Quite a while ago I posted a thread
<https://groups.google.com/forum/#!searchin/foreman-users/"smart$20classes"|sort:relevance/foreman-users/8BMaCeDXsM4/dVv5XSPqR7kJ>
to the Foreman Users group asking about the concept of "smart classes",
i.e. the ability to dynamically assign Puppet classes (similar to smart
class parameters) depending on fact or other data. I didn't get any
responses, and ultimately, our team ended up doing something
straightforward and created hostgroups for each permutation of Puppet
classes that we had in our environment (rather than sink development time
into solving the problem in a different way). Predictably, this has become
somewhat annoying to maintain as our environment has grown.
I started thinking more about this recently, and came up with what I think
might be a workable solution to this type of requirement. Let me know what
you think.
The basic problem is that Foreman's model for categorizing hosts is a
little bit too rigid to handle certain use cases. For my environment, there
are two basic issues: assigning a class based on fact or parameter data,
and removing inherited classes based on the same. I could imagine other
scenarios as well, however, for example retrieving a class parameter value
from an external system (rather than storing it statically within Foreman).
For users who can't accomplish their host classification with the builtin
tools, there would be a "safety valve" of sorts – a Foreman administrator
could define little bits of code that mutate the Foreman-generated ENC data
arbitrarily (sort of like ENC middleware), based on fact or other data
about the host. This would work in the following way:
The admin would define ENC "mutators" in a configuration directory, e.g.
/etc/foreman/mutators.d. There would be a standard API for these mutators
that might look something like this:
Mutator.create(:some_mutator_name) do |enc, facts|
if facts[:ipaddress] =~ /^10./ and !enc[:classes].has_key?('some::class')
enc[:classes]['some::class'] = nil
end
enc
end
(where facts' is a hash of the requesting host's facts and
enc' is the
standard ENC data returned by Foreman's node classifier)
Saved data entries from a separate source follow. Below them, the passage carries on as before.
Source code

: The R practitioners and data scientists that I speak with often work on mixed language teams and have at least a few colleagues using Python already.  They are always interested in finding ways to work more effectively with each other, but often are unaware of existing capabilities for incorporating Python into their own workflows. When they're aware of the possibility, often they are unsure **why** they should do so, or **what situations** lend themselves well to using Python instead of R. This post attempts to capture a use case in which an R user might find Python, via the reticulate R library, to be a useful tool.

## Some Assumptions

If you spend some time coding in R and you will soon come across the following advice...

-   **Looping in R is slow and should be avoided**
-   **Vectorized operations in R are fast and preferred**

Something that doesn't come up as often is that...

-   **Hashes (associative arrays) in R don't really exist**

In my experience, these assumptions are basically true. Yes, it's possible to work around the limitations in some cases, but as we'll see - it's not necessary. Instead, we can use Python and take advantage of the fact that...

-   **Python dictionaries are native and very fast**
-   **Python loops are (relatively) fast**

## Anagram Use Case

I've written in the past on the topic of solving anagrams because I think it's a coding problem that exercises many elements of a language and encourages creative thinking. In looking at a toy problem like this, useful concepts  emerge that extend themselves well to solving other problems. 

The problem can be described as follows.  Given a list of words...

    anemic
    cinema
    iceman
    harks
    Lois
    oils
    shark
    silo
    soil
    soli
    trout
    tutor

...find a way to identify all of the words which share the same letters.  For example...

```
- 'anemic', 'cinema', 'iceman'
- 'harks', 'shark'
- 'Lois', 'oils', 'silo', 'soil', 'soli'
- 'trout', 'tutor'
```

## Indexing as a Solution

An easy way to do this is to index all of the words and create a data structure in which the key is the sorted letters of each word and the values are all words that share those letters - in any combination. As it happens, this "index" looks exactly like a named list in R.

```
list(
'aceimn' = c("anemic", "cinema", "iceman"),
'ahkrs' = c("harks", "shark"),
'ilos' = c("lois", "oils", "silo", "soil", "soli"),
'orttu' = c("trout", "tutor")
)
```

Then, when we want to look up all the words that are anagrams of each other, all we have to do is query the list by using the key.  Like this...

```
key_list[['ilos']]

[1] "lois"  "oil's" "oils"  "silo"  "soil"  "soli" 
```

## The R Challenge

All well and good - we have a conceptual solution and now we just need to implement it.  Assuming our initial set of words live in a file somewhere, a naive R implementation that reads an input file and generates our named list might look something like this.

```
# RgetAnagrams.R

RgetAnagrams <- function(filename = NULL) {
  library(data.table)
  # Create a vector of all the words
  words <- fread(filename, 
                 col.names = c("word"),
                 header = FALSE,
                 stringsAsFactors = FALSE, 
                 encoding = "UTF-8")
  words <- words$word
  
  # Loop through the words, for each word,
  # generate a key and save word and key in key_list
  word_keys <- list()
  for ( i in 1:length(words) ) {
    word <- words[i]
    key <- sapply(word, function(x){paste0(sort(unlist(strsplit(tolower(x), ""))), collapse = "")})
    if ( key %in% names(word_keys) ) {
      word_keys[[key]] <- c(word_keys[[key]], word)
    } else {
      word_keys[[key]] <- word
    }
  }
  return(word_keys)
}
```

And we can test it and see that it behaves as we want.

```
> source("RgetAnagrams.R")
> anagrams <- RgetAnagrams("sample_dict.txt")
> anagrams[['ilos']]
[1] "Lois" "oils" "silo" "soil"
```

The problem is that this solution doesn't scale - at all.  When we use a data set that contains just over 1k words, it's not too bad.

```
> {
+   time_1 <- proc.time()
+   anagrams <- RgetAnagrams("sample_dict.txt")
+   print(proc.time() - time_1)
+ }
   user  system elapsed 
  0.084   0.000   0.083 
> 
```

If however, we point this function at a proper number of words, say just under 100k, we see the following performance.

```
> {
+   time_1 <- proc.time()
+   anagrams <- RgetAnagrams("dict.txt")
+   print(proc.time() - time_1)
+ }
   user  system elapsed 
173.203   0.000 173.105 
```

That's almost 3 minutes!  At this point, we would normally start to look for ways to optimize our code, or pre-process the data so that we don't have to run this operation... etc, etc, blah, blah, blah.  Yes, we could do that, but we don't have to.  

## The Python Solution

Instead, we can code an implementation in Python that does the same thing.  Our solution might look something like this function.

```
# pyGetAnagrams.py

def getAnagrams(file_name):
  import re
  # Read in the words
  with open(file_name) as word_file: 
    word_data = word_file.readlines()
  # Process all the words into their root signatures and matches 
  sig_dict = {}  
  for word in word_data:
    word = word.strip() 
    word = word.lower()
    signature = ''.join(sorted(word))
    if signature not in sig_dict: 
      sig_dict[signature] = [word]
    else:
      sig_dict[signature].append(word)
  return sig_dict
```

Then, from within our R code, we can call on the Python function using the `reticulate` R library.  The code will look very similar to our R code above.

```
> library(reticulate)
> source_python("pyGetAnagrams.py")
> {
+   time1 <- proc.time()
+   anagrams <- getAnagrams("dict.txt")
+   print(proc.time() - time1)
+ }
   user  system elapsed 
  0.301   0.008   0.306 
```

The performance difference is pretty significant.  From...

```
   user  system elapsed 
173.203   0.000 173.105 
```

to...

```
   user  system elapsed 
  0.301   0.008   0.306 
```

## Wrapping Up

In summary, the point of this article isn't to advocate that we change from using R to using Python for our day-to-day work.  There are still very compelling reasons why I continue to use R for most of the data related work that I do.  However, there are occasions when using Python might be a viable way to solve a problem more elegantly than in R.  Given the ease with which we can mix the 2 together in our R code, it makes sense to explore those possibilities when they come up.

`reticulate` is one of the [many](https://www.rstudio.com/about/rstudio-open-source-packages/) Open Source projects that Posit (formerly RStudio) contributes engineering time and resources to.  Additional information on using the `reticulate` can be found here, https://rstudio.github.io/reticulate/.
When the Foreman server boots, it would load these mutators out of the
config dir. When a Puppet server requests ENC data for a host, Foreman
would retrieve the ENC data as normal, and then run the mutators against
that data in some configurable order. Each mutator would return the mutated
ENC, and this would be passed on to the next mutator in the chain. At the
end of the chain, the final ENC data would be passed back to the Puppet
server to use for catalog compilation. (Optionally, a system could be
established to allow the web UI user to pick and choose which host,
hostgroup, etc. gets which mutator and what order the mutators should run,
but this would take a little bit more effort to implement). Ideally, the
ENC data would be exposed in the web UI along each part of the chain so
that operators can inspect and validate its correctness – at the very
least, a 'before' and 'after' image could be displayed.
Before I start building something, I'd like to get some thoughts on this
idea. Would other people find this useful? Are there other approaches
people have tried and found successful?